Formulating Service Level Agreements through Request Metrics

Globalization, along with wider and new range of products, has resulted to an increasingly intense competition. In order for businesses to keep up with competitors, they have to have access to specialist skills to reduce cost of production, maintain applications, and many others. It is no wonder that along with these developments come the mushrooming of support service providers offering various services to companies. Their support metrics must be adaptive to clients’ needs, but they can simply request metrics from clients to formulate a scorecard that fits the bill.

Prominent among outsourcing service support providers are call centers, which handle customer support service, application developers, maintenance experts, and helpdesk consultancies to relieve companies of certain jobs and allow them to focus on the essentials of their operations.

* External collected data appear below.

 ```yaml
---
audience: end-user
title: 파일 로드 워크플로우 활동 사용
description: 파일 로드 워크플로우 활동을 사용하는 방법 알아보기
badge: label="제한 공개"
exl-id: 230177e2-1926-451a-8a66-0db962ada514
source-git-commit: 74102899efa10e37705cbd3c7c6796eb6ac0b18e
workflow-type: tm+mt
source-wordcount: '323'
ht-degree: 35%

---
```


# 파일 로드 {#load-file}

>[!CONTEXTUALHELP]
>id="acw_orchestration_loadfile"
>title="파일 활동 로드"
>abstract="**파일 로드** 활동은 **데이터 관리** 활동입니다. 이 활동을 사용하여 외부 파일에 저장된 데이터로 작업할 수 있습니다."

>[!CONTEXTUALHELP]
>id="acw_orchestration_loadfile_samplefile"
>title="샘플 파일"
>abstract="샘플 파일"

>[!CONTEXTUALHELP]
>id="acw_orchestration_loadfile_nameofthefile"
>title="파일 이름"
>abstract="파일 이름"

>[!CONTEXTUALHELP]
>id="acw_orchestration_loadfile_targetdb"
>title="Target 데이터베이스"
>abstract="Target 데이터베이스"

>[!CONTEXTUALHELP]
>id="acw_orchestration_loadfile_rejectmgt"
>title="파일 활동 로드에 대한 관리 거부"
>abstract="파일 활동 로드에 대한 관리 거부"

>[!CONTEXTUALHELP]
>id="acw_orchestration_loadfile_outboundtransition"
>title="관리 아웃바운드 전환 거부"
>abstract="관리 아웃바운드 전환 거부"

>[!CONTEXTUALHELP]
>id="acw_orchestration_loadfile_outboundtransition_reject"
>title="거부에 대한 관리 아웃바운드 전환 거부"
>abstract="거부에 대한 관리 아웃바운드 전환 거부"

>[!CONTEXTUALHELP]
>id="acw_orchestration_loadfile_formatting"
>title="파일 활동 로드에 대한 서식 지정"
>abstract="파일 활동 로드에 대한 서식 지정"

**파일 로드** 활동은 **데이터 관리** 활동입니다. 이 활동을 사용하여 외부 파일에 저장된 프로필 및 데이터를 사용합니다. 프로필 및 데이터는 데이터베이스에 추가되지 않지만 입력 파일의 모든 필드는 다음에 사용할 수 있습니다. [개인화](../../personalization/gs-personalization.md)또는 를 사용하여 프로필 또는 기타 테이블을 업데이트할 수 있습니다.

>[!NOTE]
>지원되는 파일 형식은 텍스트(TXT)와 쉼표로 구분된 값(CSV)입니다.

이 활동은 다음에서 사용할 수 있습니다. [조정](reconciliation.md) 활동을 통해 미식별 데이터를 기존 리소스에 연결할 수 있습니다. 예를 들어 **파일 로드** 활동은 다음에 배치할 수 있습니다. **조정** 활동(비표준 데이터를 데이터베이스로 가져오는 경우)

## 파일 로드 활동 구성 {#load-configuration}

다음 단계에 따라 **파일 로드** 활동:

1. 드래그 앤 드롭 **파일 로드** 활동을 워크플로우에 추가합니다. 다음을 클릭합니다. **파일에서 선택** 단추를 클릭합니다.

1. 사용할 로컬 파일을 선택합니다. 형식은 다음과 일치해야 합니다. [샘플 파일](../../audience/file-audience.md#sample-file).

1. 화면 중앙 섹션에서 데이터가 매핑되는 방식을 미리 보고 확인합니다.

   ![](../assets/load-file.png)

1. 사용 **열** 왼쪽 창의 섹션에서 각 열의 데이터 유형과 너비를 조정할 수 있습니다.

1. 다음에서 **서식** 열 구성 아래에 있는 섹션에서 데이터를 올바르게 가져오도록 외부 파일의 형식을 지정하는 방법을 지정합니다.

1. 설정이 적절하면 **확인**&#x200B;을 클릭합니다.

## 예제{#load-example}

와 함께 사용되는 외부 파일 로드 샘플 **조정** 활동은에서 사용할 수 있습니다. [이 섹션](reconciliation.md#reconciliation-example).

Outsourcing companies, like other organizations, make use of scorecards to ensure a kind of management that will bring in more clients while satisfying the needs of its own people. When it comes to establishing effective scorecards or metrics, service support providers are in a more complex situation than others, as they have to set up scorecards that are flexible enough to accommodate the demands of a client. Thus, their metrics, for example, for personnel performance and development must match the demands and needs of the market.

In most instances, an outsourcing agreement between a service support provider and a client would last years. Early on, the service provider and client would agree on terms and conditions that will govern the contract. This is very important to the healthy working relationship between the two parties. This agreement, known as the Service Level Agreement (SLA), establishes the scorecards by which the relationship is measured as to whether it is working or not.

The assessment of whether the relationship is working or not is heavily dependent on the specific details of the SLA agreement itself. The agreement must be detailed enough to make it easier for both parties to decide if parties are meeting their obligations set forth in the SLA. Ideally, the SLA should define targets and obligations of both parties, the limits of the services, including task delegation issues and quality of services the client expects from the service provider.

Since the metrics that the SLA establishes is a joint effort between contracting parties, this protects the service provider from arbitrary decisions of the client that may make the relationship unworkable or may prove disadvantageous to the service provider.

When a service provider is committed to an existing SLA, it is obvious that the measures contained in SLA become its scorecards, at least for the duration of the agreement. Of course, when a provider has a few clients, then it operates under several scorecards. Such conditions demand that service providers develop flexible yet highly responsive management scorecards, especially those concerned with human resources development.

Service providers, however, have the benefit of being able to learn from working under different conditions. This must make the formulation of SLAs that fits its own dynamics relatively simple. All they have to do is request metrics that a potential client prefers, and work from there. Overall, however, it will not do to just keep on performing the LSA-based scorecards, as sooner or later, stagnation sets in. What service providers need is a scorecard able to adapt to changing business conditions; thus, it must always be focused on human resources development. After all, companies that engage in outsourcing expect a high level of performance from service providers.